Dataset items

--

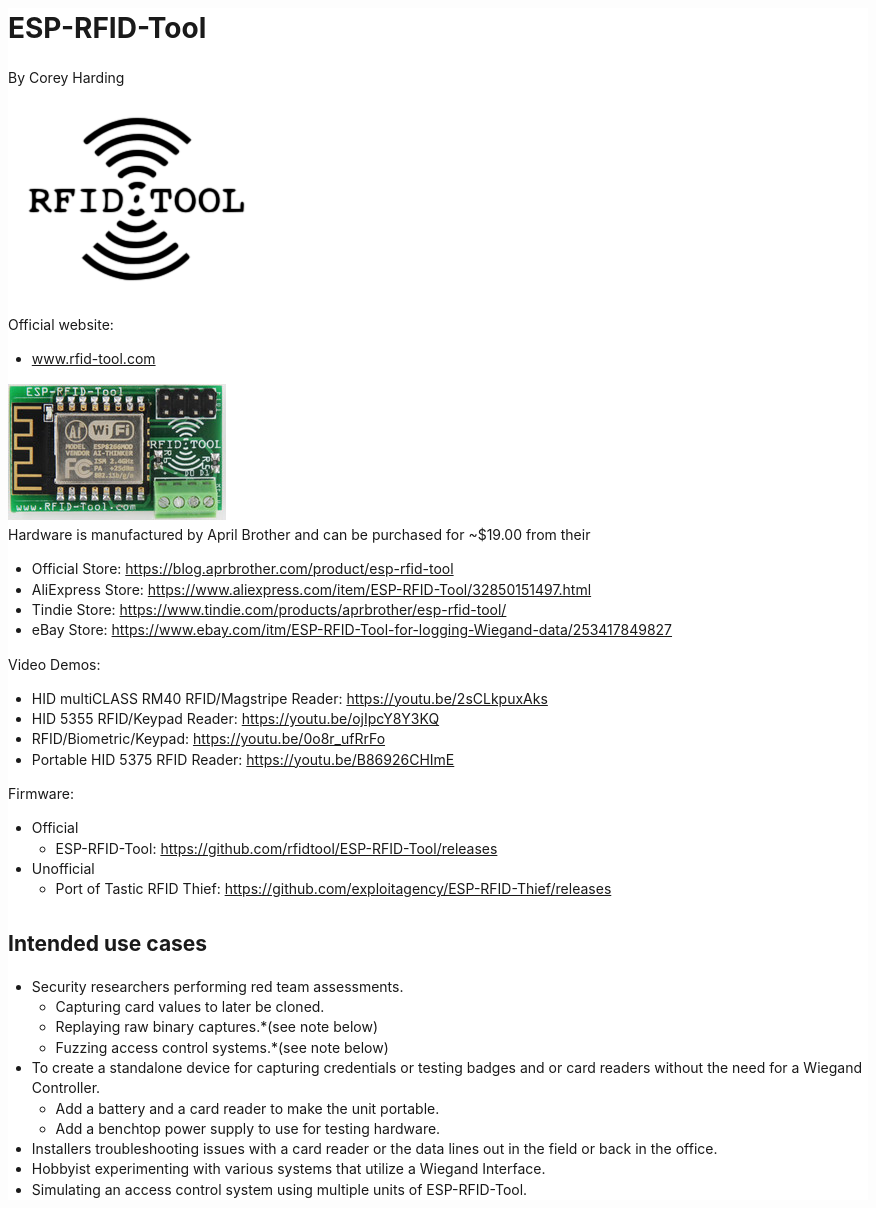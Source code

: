 # ESP-RFID-Tool  
By Corey Harding  
  
![Logo](Images/logo.png?raw=true)  
  
Official website:  
* www.rfid-tool.com  
  
![Board](Images/board.jpg?raw=true)  
Hardware is manufactured by April Brother and can be purchased for ~$19.00 from their  
* Official Store: https://blog.aprbrother.com/product/esp-rfid-tool  
* AliExpress Store: https://www.aliexpress.com/item/ESP-RFID-Tool/32850151497.html  
* Tindie Store: https://www.tindie.com/products/aprbrother/esp-rfid-tool/  
* eBay Store: https://www.ebay.com/itm/ESP-RFID-Tool-for-logging-Wiegand-data/253417849827  
  
Video Demos:  
* HID multiCLASS RM40 RFID/Magstripe Reader: https://youtu.be/2sCLkpuxAks  
* HID 5355 RFID/Keypad Reader: https://youtu.be/ojIpcY8Y3KQ  
* RFID/Biometric/Keypad: https://youtu.be/0o8r_ufRrFo  
* Portable HID 5375 RFID Reader: https://youtu.be/B86926CHImE  
  
Firmware:  
* Official  
  * ESP-RFID-Tool: https://github.com/rfidtool/ESP-RFID-Tool/releases  
* Unofficial  
  * Port of Tastic RFID Thief: https://github.com/exploitagency/ESP-RFID-Thief/releases  
  
## Intended use cases  
* Security researchers performing red team assessments.  
  * Capturing card values to later be cloned.  
  * Replaying raw binary captures.*(see note below)  
  * Fuzzing access control systems.*(see note below)  
* To create a standalone device for capturing credentials or testing badges and or card readers without the need for a Wiegand Controller.  
  * Add a battery and a card reader to make the unit portable.  
  * Add a benchtop power supply to use for testing hardware.  
* Installers troubleshooting issues with a card reader or the data lines out in the field or back in the office.  
* Hobbyist experimenting with various systems that utilize a Wiegand Interface.  
* Simulating an access control system using multiple units of ESP-RFID-Tool.  
  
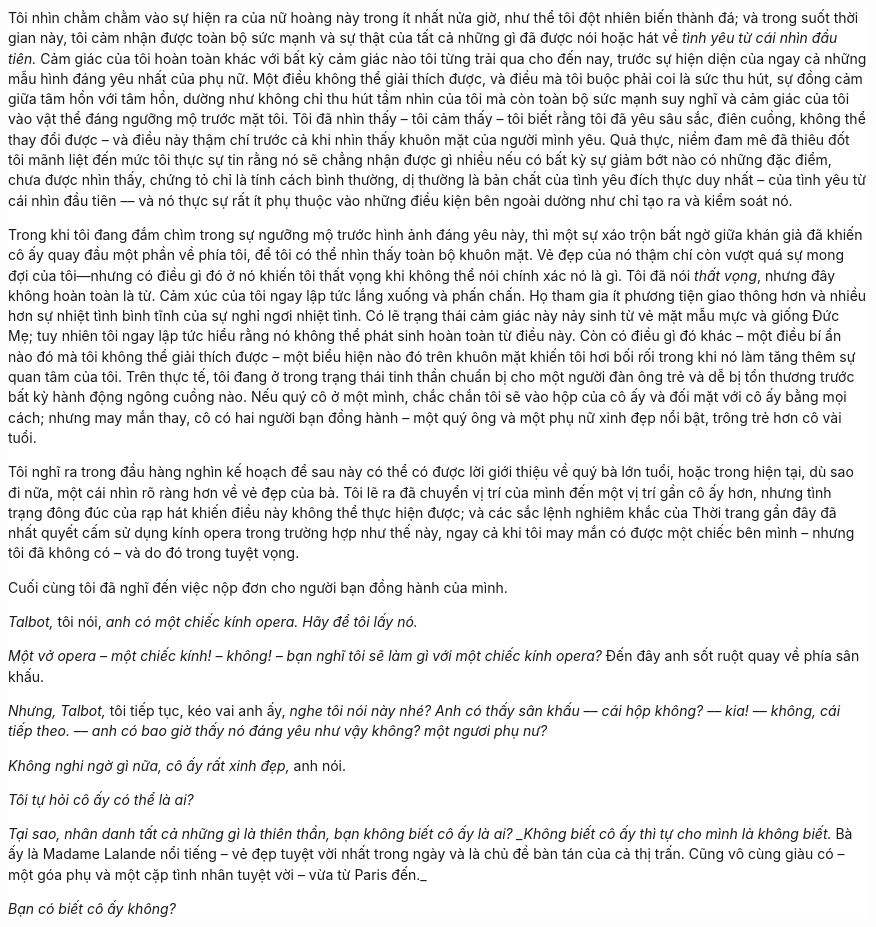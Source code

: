 Tôi nhìn chằm chằm vào sự hiện ra của nữ hoàng này trong ít nhất nửa giờ, như thể tôi đột nhiên biến thành đá; và trong suốt thời gian này, tôi cảm nhận được toàn bộ sức mạnh và sự thật của tất cả những gì đã được nói hoặc hát về _tình yêu từ cái nhìn đầu tiên._ Cảm giác của tôi hoàn toàn khác với bất kỳ cảm giác nào tôi từng trải qua cho đến nay, trước sự hiện diện của ngay cả những mẫu hình đáng yêu nhất của phụ nữ. Một điều không thể giải thích được, và điều mà tôi buộc phải coi là sức thu hút, sự đồng cảm giữa tâm hồn với tâm hồn, dường như không chỉ thu hút tầm nhìn của tôi mà còn toàn bộ sức mạnh suy nghĩ và cảm giác của tôi vào vật thể đáng ngưỡng mộ trước mặt tôi. Tôi đã nhìn thấy – tôi cảm thấy – tôi biết rằng tôi đã yêu sâu sắc, điên cuồng, không thể thay đổi được – và điều này thậm chí trước cả khi nhìn thấy khuôn mặt của người mình yêu. Quả thực, niềm đam mê đã thiêu đốt tôi mãnh liệt đến mức tôi thực sự tin rằng nó sẽ chẳng nhận được gì nhiều nếu có bất kỳ sự giảm bớt nào có những đặc điểm, chưa được nhìn thấy, chứng tỏ chỉ là tính cách bình thường, dị thường là bản chất của tình yêu đích thực duy nhất – của tình yêu từ cái nhìn đầu tiên –– và nó thực sự rất ít phụ thuộc vào những điều kiện bên ngoài dường như chỉ tạo ra và kiểm soát nó.

Trong khi tôi đang đắm chìm trong sự ngưỡng mộ trước hình ảnh đáng yêu này, thì một sự xáo trộn bất ngờ giữa khán giả đã khiến cô ấy quay đầu một phần về phía tôi, để tôi có thể nhìn thấy toàn bộ khuôn mặt. Vẻ đẹp của nó thậm chí còn vượt quá sự mong đợi của tôi—nhưng có điều gì đó ở nó khiến tôi thất vọng khi không thể nói chính xác nó là gì. Tôi đã nói _thất vọng_, nhưng đây không hoàn toàn là từ. Cảm xúc của tôi ngay lập tức lắng xuống và phấn chấn. Họ tham gia ít phương tiện giao thông hơn và nhiều hơn sự nhiệt tình bình tĩnh của sự nghỉ ngơi nhiệt tình. Có lẽ trạng thái cảm giác này nảy sinh từ vẻ mặt mẫu mực và giống Đức Mẹ; tuy nhiên tôi ngay lập tức hiểu rằng nó không thể phát sinh hoàn toàn từ điều này. Còn có điều gì đó khác – một điều bí ẩn nào đó mà tôi không thể giải thích được – một biểu hiện nào đó trên khuôn mặt khiến tôi hơi bối rối trong khi nó làm tăng thêm sự quan tâm của tôi. Trên thực tế, tôi đang ở trong trạng thái tinh thần chuẩn bị cho một người đàn ông trẻ và dễ bị tổn thương trước bất kỳ hành động ngông cuồng nào. Nếu quý cô ở một mình, chắc chắn tôi sẽ vào hộp của cô ấy và đối mặt với cô ấy bằng mọi cách; nhưng may mắn thay, cô có hai người bạn đồng hành – một quý ông và một phụ nữ xinh đẹp nổi bật, trông trẻ hơn cô vài tuổi.

Tôi nghĩ ra trong đầu hàng nghìn kế hoạch để sau này có thể có được lời giới thiệu về quý bà lớn tuổi, hoặc trong hiện tại, dù sao đi nữa, một cái nhìn rõ ràng hơn về vẻ đẹp của bà. Tôi lẽ ra đã chuyển vị trí của mình đến một vị trí gần cô ấy hơn, nhưng tình trạng đông đúc của rạp hát khiến điều này không thể thực hiện được; và các sắc lệnh nghiêm khắc của Thời trang gần đây đã nhất quyết cấm sử dụng kính opera trong trường hợp như thế này, ngay cả khi tôi may mắn có được một chiếc bên mình – nhưng tôi đã không có – và do đó trong tuyệt vọng.

Cuối cùng tôi đã nghĩ đến việc nộp đơn cho người bạn đồng hành của mình.

_Talbot,_ tôi nói, _anh có một chiếc kính opera. Hãy để tôi lấy nó._

_Một vở opera – một chiếc kính! – không! – bạn nghĩ tôi sẽ làm gì với một chiếc kính opera?_ Đến đây anh sốt ruột quay về phía sân khấu.

_Nhưng, Talbot,_ tôi tiếp tục, kéo vai anh ấy, _nghe tôi nói này nhé? Anh có thấy sân khấu –– cái hộp không? –– kia! –– không, cái tiếp theo. –– anh có bao giờ thấy nó đáng yêu như vậy không? một ngươi phụ nư?_

_Không nghi ngờ gì nữa, cô ấy rất xinh đẹp,_ anh nói.

_Tôi tự hỏi cô ấy có thể là ai?_

_Tại sao, nhân danh tất cả những gì là thiên thần, bạn không biết cô ấy là ai? \_Không biết cô ấy thì tự cho mình là không biết._ Bà ấy là Madame Lalande nổi tiếng – vẻ đẹp tuyệt vời nhất trong ngày và là chủ đề bàn tán của cả thị trấn. Cũng vô cùng giàu có – một góa phụ và một cặp tình nhân tuyệt vời – vừa từ Paris đến.\_

_Bạn có biết cô ấy không?_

--

**Exercise objective:**
Each line of the data must be restated exactly, and the pictures must be left out.

**Finished exercise:**
Source code

: # ESP-RFID-Tool  
By Corey Harding  
  
![Logo](Images/logo.png?raw=true)  
  
Official website:  
* www.rfid-tool.com  
  
![Board](Images/board.jpg?raw=true)  
Hardware is manufactured by April Brother and can be purchased for ~$19.00 from their  
* Official Store: https://blog.aprbrother.com/product/esp-rfid-tool  
* AliExpress Store: https://www.aliexpress.com/item/ESP-RFID-Tool/32850151497.html  
* Tindie Store: https://www.tindie.com/products/aprbrother/esp-rfid-tool/  
* eBay Store: https://www.ebay.com/itm/ESP-RFID-Tool-for-logging-Wiegand-data/253417849827  
  
Video Demos:  
* HID multiCLASS RM40 RFID/Magstripe Reader: https://youtu.be/2sCLkpuxAks  
* HID 5355 RFID/Keypad Reader: https://youtu.be/ojIpcY8Y3KQ  
* RFID/Biometric/Keypad: https://youtu.be/0o8r_ufRrFo  
* Portable HID 5375 RFID Reader: https://youtu.be/B86926CHImE  
  
Firmware:  
* Official  
  * ESP-RFID-Tool: https://github.com/rfidtool/ESP-RFID-Tool/releases  
* Unofficial  
  * Port of Tastic RFID Thief: https://github.com/exploitagency/ESP-RFID-Thief/releases  
  
## Intended use cases  
* Security researchers performing red team assessments.  
  * Capturing card values to later be cloned.  
  * Replaying raw binary captures.*(see note below)  
  * Fuzzing access control systems.*(see note below)  
* To create a standalone device for capturing credentials or testing badges and or card readers without the need for a Wiegand Controller.  
  * Add a battery and a card reader to make the unit portable.  
  * Add a benchtop power supply to use for testing hardware.  
* Installers troubleshooting issues with a card reader or the data lines out in the field or back in the office.  
* Hobbyist experimenting with various systems that utilize a Wiegand Interface.  
* Simulating an access control system using multiple units of ESP-RFID-Tool.  
  
Source code

: Tôi nhìn chằm chằm vào sự hiện ra của nữ hoàng này trong ít nhất nửa giờ, như thể tôi đột nhiên biến thành đá; và trong suốt thời gian này, tôi cảm nhận được toàn bộ sức mạnh và sự thật của tất cả những gì đã được nói hoặc hát về _tình yêu từ cái nhìn đầu tiên._ Cảm giác của tôi hoàn toàn khác với bất kỳ cảm giác nào tôi từng trải qua cho đến nay, trước sự hiện diện của ngay cả những mẫu hình đáng yêu nhất của phụ nữ. Một điều không thể giải thích được, và điều mà tôi buộc phải coi là sức thu hút, sự đồng cảm giữa tâm hồn với tâm hồn, dường như không chỉ thu hút tầm nhìn của tôi mà còn toàn bộ sức mạnh suy nghĩ và cảm giác của tôi vào vật thể đáng ngưỡng mộ trước mặt tôi. Tôi đã nhìn thấy – tôi cảm thấy – tôi biết rằng tôi đã yêu sâu sắc, điên cuồng, không thể thay đổi được – và điều này thậm chí trước cả khi nhìn thấy khuôn mặt của người mình yêu. Quả thực, niềm đam mê đã thiêu đốt tôi mãnh liệt đến mức tôi thực sự tin rằng nó sẽ chẳng nhận được gì nhiều nếu có bất kỳ sự giảm bớt nào có những đặc điểm, chưa được nhìn thấy, chứng tỏ chỉ là tính cách bình thường, dị thường là bản chất của tình yêu đích thực duy nhất – của tình yêu từ cái nhìn đầu tiên –– và nó thực sự rất ít phụ thuộc vào những điều kiện bên ngoài dường như chỉ tạo ra và kiểm soát nó.

Trong khi tôi đang đắm chìm trong sự ngưỡng mộ trước hình ảnh đáng yêu này, thì một sự xáo trộn bất ngờ giữa khán giả đã khiến cô ấy quay đầu một phần về phía tôi, để tôi có thể nhìn thấy toàn bộ khuôn mặt. Vẻ đẹp của nó thậm chí còn vượt quá sự mong đợi của tôi—nhưng có điều gì đó ở nó khiến tôi thất vọng khi không thể nói chính xác nó là gì. Tôi đã nói _thất vọng_, nhưng đây không hoàn toàn là từ. Cảm xúc của tôi ngay lập tức lắng xuống và phấn chấn. Họ tham gia ít phương tiện giao thông hơn và nhiều hơn sự nhiệt tình bình tĩnh của sự nghỉ ngơi nhiệt tình. Có lẽ trạng thái cảm giác này nảy sinh từ vẻ mặt mẫu mực và giống Đức Mẹ; tuy nhiên tôi ngay lập tức hiểu rằng nó không thể phát sinh hoàn toàn từ điều này. Còn có điều gì đó khác – một điều bí ẩn nào đó mà tôi không thể giải thích được – một biểu hiện nào đó trên khuôn mặt khiến tôi hơi bối rối trong khi nó làm tăng thêm sự quan tâm của tôi. Trên thực tế, tôi đang ở trong trạng thái tinh thần chuẩn bị cho một người đàn ông trẻ và dễ bị tổn thương trước bất kỳ hành động ngông cuồng nào. Nếu quý cô ở một mình, chắc chắn tôi sẽ vào hộp của cô ấy và đối mặt với cô ấy bằng mọi cách; nhưng may mắn thay, cô có hai người bạn đồng hành – một quý ông và một phụ nữ xinh đẹp nổi bật, trông trẻ hơn cô vài tuổi.

Tôi nghĩ ra trong đầu hàng nghìn kế hoạch để sau này có thể có được lời giới thiệu về quý bà lớn tuổi, hoặc trong hiện tại, dù sao đi nữa, một cái nhìn rõ ràng hơn về vẻ đẹp của bà. Tôi lẽ ra đã chuyển vị trí của mình đến một vị trí gần cô ấy hơn, nhưng tình trạng đông đúc của rạp hát khiến điều này không thể thực hiện được; và các sắc lệnh nghiêm khắc của Thời trang gần đây đã nhất quyết cấm sử dụng kính opera trong trường hợp như thế này, ngay cả khi tôi may mắn có được một chiếc bên mình – nhưng tôi đã không có – và do đó trong tuyệt vọng.

Cuối cùng tôi đã nghĩ đến việc nộp đơn cho người bạn đồng hành của mình.

_Talbot,_ tôi nói, _anh có một chiếc kính opera. Hãy để tôi lấy nó._

_Một vở opera – một chiếc kính! – không! – bạn nghĩ tôi sẽ làm gì với một chiếc kính opera?_ Đến đây anh sốt ruột quay về phía sân khấu.

_Nhưng, Talbot,_ tôi tiếp tục, kéo vai anh ấy, _nghe tôi nói này nhé? Anh có thấy sân khấu –– cái hộp không? –– kia! –– không, cái tiếp theo. –– anh có bao giờ thấy nó đáng yêu như vậy không? một ngươi phụ nư?_

_Không nghi ngờ gì nữa, cô ấy rất xinh đẹp,_ anh nói.

_Tôi tự hỏi cô ấy có thể là ai?_

_Tại sao, nhân danh tất cả những gì là thiên thần, bạn không biết cô ấy là ai? \_Không biết cô ấy thì tự cho mình là không biết._ Bà ấy là Madame Lalande nổi tiếng – vẻ đẹp tuyệt vời nhất trong ngày và là chủ đề bàn tán của cả thị trấn. Cũng vô cùng giàu có – một góa phụ và một cặp tình nhân tuyệt vời – vừa từ Paris đến.\_

_Bạn có biết cô ấy không?_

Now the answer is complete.